◆ **Stored items**:
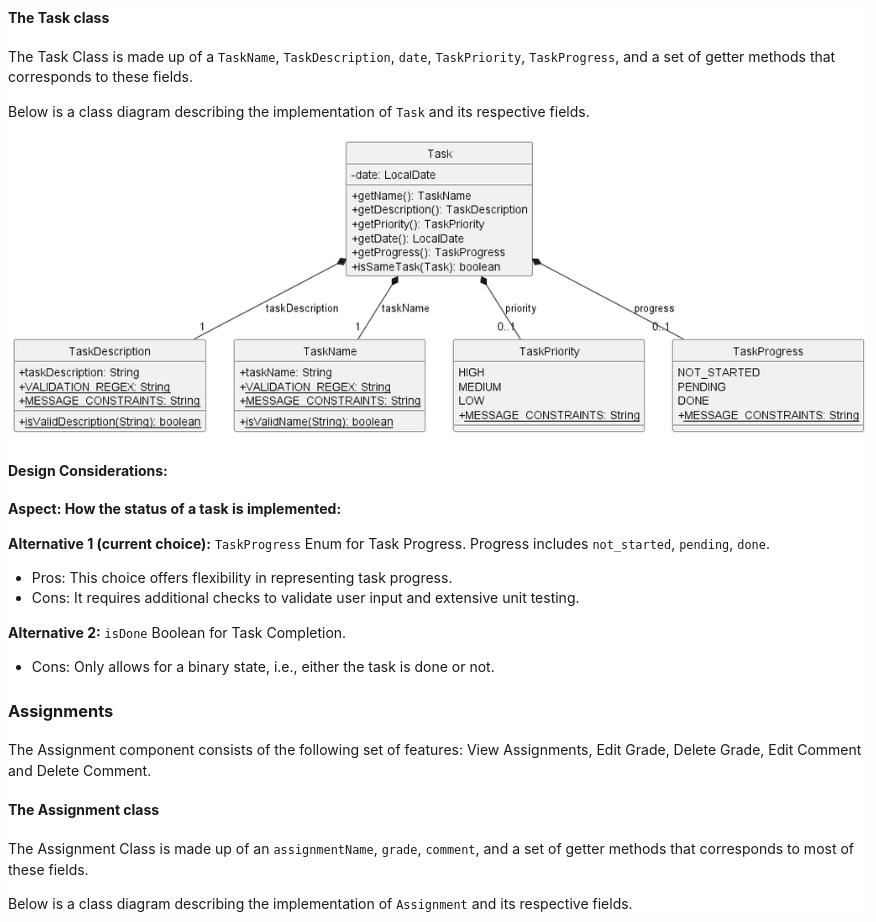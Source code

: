 #### The Task class
The Task Class is made up of a `TaskName`, `TaskDescription`, `date`, `TaskPriority`, `TaskProgress`, and a set of getter methods that corresponds to these fields.

Below is a class diagram describing the implementation of `Task` and its respective fields.

![Task Class UML](images/TaskClassUML.png)

#### Design Considerations:
**Aspect: How the status of a task is implemented:**

**Alternative 1 (current choice):** `TaskProgress` Enum for Task Progress. Progress includes `not_started`, `pending`, `done`.
- Pros: This choice offers flexibility in representing task progress.
- Cons: It requires additional checks to validate user input and extensive unit testing.

**Alternative 2:** `isDone` Boolean for Task Completion.
- Cons: Only allows for a binary state, i.e., either the task is done or not.

### Assignments
The Assignment component consists of the following set of features: View Assignments, Edit Grade, Delete Grade, Edit Comment and Delete Comment.

#### The Assignment class
The Assignment Class is made up of an `assignmentName`, `grade`, `comment`, and a set of getter methods that corresponds to most of these fields.

Below is a class diagram describing the implementation of `Assignment` and its respective fields.
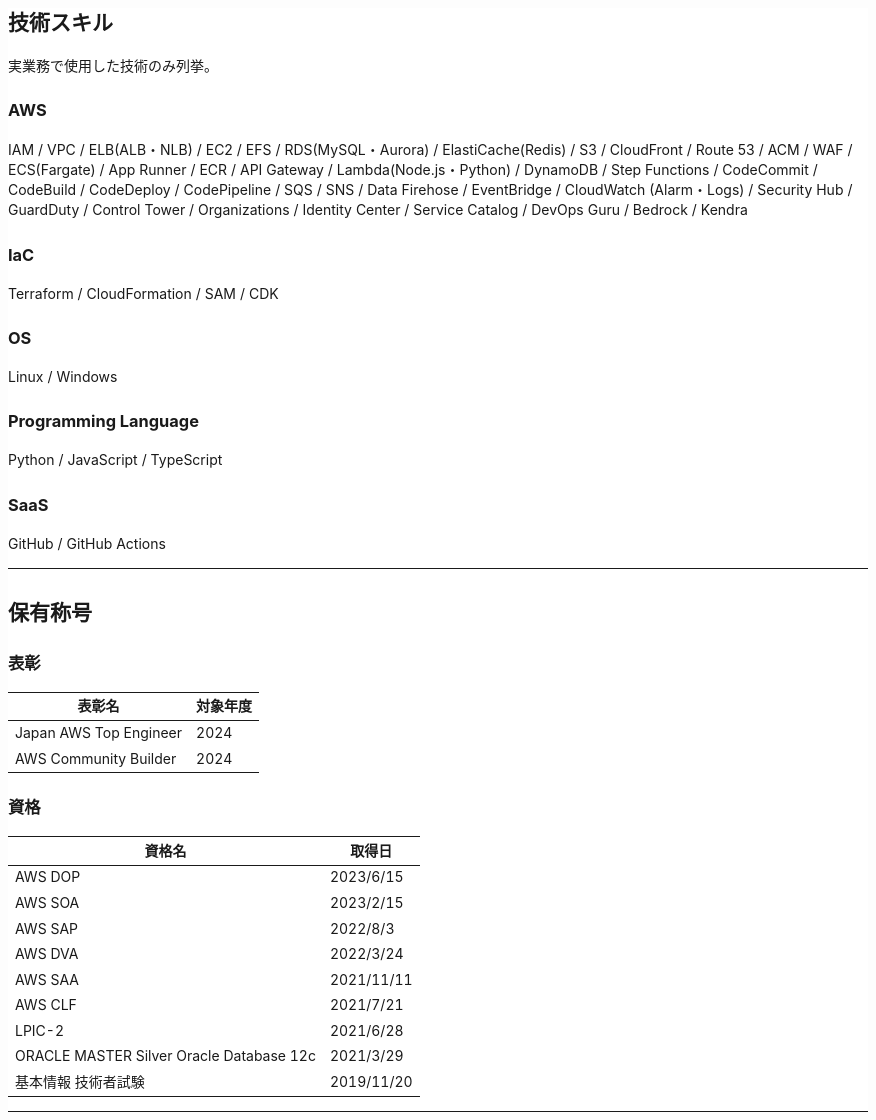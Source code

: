 
## 技術スキル

実業務で使用した技術のみ列挙。

### AWS

IAM / VPC / ELB(ALB・NLB) / EC2 / EFS / RDS(MySQL・Aurora) / ElastiCache(Redis) / S3 / CloudFront / Route 53 / ACM / WAF / ECS(Fargate) / App Runner / ECR / API Gateway / Lambda(Node.js・Python) / DynamoDB / Step Functions / CodeCommit / CodeBuild / CodeDeploy / CodePipeline / SQS / SNS / Data Firehose / EventBridge / CloudWatch (Alarm・Logs) / Security Hub / GuardDuty / Control Tower / Organizations / Identity Center / Service Catalog / DevOps Guru / Bedrock / Kendra

### IaC

Terraform / CloudFormation / SAM / CDK

### OS

Linux / Windows

### Programming Language

Python / JavaScript / TypeScript

### SaaS

GitHub / GitHub Actions

---

## 保有称号

### 表彰

|表彰名|対象年度|
|---|---|
|Japan AWS Top Engineer|2024|
|AWS Community Builder|2024|

### 資格

|資格名|取得日|
|---|---|
|AWS DOP|2023/6/15|
|AWS SOA|2023/2/15|
|AWS SAP|2022/8/3|
|AWS DVA|2022/3/24|
|AWS SAA|2021/11/11|
|AWS CLF|2021/7/21|
|LPIC-2|2021/6/28|
|ORACLE MASTER Silver Oracle Database 12c|2021/3/29|
|基本情報 技術者試験|2019/11/20|

---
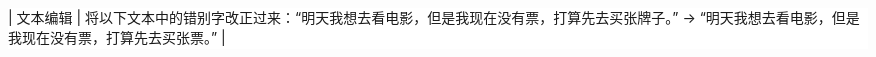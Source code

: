 | 文本编辑              | 将以下文本中的错别字改正过来：“明天我想去看电影，但是我现在没有票，打算先去买张牌子。” -> “明天我想去看电影，但是我现在没有票，打算先去买张票。”                                                                                                                                                                                                                                                                                                                                                                                                                                                                                                                                                                                                                                                                                                                                                                                                                                                                                                                                                                                                                                                                                                                                                                                                                                                                                                                                                                                                                                                                                                                                                                                                                                                                                                                                                                                                                                                                                                                                                                                                                                                                                                                                                                                                                                                                                                                                                                                                                                                                                                                                                                                                                                                                                                                                                                                                                                                                                                                                                                                                                                                                                                                                                                                                                                                                                                                                                                                                                                                                                                                                                                                                                                                                                                                                                                                                                                                                                                                                                                                              |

◆ **Aim of the task**: Beginning with the first entry above, reproduce every line verbatim until the line with "The Assignment Class is", which is included too; omit pictures.

◆ **Exercise response**:
Source code

: #### The Task class
The Task Class is made up of a `TaskName`, `TaskDescription`, `date`, `TaskPriority`, `TaskProgress`, and a set of getter methods that corresponds to these fields.

Below is a class diagram describing the implementation of `Task` and its respective fields.

![Task Class UML](images/TaskClassUML.png)

#### Design Considerations:
**Aspect: How the status of a task is implemented:**

**Alternative 1 (current choice):** `TaskProgress` Enum for Task Progress. Progress includes `not_started`, `pending`, `done`.
- Pros: This choice offers flexibility in representing task progress.
- Cons: It requires additional checks to validate user input and extensive unit testing.

**Alternative 2:** `isDone` Boolean for Task Completion.
- Cons: Only allows for a binary state, i.e., either the task is done or not.

### Assignments
The Assignment component consists of the following set of features: View Assignments, Edit Grade, Delete Grade, Edit Comment and Delete Comment.

#### The Assignment class
The Assignment Class is made up of an `assignmentName`, `grade`, `comment`, and a set of getter methods that corresponds to most of these fields.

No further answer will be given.